## Task directions
The answer must be every line below that holds the word "我为什么不推荐使用单例模式".

## Data for processing
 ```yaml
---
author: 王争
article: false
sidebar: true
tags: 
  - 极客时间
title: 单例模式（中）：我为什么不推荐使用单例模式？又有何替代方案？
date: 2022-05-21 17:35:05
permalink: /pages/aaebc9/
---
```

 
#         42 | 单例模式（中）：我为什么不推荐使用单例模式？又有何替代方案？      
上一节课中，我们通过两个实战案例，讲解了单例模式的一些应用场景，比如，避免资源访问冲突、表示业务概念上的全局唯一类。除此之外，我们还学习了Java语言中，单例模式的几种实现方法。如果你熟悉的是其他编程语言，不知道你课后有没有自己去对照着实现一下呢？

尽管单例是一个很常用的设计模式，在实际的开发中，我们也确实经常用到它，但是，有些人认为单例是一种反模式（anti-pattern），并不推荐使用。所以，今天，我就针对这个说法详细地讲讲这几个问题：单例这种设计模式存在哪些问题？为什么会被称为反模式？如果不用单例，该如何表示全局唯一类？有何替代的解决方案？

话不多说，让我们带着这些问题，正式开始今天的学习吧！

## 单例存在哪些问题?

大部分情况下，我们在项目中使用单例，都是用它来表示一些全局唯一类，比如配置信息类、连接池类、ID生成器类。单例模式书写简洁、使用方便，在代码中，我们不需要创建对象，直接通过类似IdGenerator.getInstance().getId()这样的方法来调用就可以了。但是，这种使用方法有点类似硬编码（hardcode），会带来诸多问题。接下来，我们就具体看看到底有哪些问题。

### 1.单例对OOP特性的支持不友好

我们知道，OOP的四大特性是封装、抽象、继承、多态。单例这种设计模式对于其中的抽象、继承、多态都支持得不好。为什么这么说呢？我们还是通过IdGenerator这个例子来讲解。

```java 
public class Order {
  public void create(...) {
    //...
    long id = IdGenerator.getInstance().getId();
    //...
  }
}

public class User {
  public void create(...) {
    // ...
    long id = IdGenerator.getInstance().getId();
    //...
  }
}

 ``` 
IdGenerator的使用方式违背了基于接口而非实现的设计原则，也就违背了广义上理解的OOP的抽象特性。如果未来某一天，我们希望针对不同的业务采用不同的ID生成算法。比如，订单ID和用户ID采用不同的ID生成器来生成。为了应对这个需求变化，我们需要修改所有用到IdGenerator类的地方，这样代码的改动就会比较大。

## The completed task
title: 单例模式（中）：我为什么不推荐使用单例模式？又有何替代方案？
#         42 | 单例模式（中）：我为什么不推荐使用单例模式？又有何替代方案？      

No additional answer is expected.